__Work task__. Transcribe the listing below only from the line with "## Gulp Tasks" up to and including the line with "- [Customize Bindings](bindings.md): For".

__Available data__.
▬▬▬▬▬▬▬▬▬▬
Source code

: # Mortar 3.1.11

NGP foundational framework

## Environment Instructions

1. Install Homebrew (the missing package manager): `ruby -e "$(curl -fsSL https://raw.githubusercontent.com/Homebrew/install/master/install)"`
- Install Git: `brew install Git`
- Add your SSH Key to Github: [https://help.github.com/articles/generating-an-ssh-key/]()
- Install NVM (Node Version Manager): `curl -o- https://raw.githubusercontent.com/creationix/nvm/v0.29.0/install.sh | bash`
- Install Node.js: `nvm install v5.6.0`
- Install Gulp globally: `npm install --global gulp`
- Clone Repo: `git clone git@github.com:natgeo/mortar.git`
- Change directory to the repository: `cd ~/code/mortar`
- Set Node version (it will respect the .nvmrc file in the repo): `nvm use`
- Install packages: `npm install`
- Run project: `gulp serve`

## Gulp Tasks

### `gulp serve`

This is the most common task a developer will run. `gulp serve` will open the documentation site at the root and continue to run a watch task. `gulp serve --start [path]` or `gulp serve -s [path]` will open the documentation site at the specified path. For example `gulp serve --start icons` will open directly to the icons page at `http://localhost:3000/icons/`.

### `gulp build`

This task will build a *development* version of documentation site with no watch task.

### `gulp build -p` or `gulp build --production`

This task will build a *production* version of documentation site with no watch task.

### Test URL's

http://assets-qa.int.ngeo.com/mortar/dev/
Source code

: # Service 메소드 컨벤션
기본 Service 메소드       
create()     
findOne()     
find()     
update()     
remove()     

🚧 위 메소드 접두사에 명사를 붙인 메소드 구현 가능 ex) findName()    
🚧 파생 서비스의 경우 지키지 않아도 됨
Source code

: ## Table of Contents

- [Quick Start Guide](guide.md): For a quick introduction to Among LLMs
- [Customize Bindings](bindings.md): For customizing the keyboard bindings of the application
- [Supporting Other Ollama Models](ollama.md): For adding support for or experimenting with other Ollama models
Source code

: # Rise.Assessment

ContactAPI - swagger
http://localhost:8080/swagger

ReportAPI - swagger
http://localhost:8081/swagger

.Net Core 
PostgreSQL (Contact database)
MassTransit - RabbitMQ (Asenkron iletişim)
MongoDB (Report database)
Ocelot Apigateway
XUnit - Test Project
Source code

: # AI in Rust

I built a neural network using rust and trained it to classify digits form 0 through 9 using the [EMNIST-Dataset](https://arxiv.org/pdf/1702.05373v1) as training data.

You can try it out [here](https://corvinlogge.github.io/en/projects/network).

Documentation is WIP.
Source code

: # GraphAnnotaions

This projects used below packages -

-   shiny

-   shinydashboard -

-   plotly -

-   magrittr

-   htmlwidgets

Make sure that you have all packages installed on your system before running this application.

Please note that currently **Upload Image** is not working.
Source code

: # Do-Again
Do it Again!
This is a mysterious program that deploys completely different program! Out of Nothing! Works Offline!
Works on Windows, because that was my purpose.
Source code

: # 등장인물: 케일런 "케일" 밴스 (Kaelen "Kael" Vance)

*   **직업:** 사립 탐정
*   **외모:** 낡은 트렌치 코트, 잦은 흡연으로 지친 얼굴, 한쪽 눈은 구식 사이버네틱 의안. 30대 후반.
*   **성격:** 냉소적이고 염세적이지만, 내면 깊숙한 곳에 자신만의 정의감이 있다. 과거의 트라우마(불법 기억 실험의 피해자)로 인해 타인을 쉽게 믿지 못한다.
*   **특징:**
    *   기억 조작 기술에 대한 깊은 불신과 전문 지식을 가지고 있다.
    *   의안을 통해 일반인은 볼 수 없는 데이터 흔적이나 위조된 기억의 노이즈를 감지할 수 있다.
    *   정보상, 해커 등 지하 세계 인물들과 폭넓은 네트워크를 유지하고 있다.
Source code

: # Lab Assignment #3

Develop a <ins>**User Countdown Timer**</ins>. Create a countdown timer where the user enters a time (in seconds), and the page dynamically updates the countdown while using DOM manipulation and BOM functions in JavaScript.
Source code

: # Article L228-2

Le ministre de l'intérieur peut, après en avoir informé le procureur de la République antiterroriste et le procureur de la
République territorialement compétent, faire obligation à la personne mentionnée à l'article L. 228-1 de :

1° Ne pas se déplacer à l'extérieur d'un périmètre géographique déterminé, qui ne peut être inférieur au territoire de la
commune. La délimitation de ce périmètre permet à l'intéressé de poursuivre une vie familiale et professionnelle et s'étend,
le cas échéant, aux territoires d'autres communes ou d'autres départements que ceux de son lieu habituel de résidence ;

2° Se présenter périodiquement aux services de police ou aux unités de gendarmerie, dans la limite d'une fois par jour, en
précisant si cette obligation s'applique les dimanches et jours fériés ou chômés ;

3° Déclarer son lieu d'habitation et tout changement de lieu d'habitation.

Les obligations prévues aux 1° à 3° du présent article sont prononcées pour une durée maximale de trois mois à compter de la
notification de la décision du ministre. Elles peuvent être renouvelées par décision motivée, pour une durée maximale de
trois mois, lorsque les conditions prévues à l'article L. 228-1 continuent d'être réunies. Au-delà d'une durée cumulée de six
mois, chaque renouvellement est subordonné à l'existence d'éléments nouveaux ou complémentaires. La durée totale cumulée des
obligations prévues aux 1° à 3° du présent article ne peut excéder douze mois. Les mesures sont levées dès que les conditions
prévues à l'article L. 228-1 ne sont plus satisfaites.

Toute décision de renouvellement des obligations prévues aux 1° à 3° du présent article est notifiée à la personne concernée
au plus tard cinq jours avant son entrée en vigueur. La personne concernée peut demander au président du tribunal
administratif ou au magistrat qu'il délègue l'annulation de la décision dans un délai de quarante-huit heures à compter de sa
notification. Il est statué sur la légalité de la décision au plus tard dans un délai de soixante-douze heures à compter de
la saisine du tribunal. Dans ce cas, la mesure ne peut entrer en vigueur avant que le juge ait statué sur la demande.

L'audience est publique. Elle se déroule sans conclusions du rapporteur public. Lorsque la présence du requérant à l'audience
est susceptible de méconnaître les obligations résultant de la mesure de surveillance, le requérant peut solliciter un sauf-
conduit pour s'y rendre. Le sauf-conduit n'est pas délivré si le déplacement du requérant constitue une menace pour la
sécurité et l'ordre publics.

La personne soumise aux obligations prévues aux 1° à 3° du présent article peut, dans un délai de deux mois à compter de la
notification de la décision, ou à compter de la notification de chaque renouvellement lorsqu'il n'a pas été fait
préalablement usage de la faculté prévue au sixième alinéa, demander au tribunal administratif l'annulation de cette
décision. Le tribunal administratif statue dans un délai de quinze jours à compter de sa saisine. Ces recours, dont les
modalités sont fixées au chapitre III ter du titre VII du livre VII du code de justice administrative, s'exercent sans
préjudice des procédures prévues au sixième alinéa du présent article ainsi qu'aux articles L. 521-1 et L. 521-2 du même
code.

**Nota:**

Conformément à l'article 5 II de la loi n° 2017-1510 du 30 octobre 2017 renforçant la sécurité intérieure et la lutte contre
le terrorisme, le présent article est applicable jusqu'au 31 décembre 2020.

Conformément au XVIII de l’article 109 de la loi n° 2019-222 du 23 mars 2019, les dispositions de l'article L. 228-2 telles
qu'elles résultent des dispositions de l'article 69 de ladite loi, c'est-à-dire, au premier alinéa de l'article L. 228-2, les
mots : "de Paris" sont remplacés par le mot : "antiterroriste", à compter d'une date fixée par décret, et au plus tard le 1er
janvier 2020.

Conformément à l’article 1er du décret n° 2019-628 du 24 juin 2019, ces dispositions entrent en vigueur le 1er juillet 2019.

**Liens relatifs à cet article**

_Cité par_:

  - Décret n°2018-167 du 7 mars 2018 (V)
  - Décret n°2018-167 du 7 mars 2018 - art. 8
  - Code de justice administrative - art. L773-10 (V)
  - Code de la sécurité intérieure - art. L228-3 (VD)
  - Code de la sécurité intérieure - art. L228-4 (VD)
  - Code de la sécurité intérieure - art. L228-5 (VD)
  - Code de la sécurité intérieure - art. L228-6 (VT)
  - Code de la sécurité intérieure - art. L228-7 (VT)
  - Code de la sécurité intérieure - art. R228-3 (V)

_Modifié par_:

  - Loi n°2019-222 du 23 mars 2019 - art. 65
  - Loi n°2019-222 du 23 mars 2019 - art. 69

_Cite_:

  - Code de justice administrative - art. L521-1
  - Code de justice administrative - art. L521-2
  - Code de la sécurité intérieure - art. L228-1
▬▬▬▬▬▬▬▬▬▬
__Response to the exercise__.
## Gulp Tasks

### `gulp serve`

This is the most common task a developer will run. `gulp serve` will open the documentation site at the root and continue to run a watch task. `gulp serve --start [path]` or `gulp serve -s [path]` will open the documentation site at the specified path. For example `gulp serve --start icons` will open directly to the icons page at `http://localhost:3000/icons/`.

### `gulp build`

This task will build a *development* version of documentation site with no watch task.

### `gulp build -p` or `gulp build --production`

This task will build a *production* version of documentation site with no watch task.

### Test URL's

http://assets-qa.int.ngeo.com/mortar/dev/
Source code

: # Service 메소드 컨벤션
기본 Service 메소드       
create()     
findOne()     
find()     
update()     
remove()     

🚧 위 메소드 접두사에 명사를 붙인 메소드 구현 가능 ex) findName()    
🚧 파생 서비스의 경우 지키지 않아도 됨
Source code

: ## Table of Contents

- [Quick Start Guide](guide.md): For a quick introduction to Among LLMs
- [Customize Bindings](bindings.md): For customizing the keyboard bindings of the application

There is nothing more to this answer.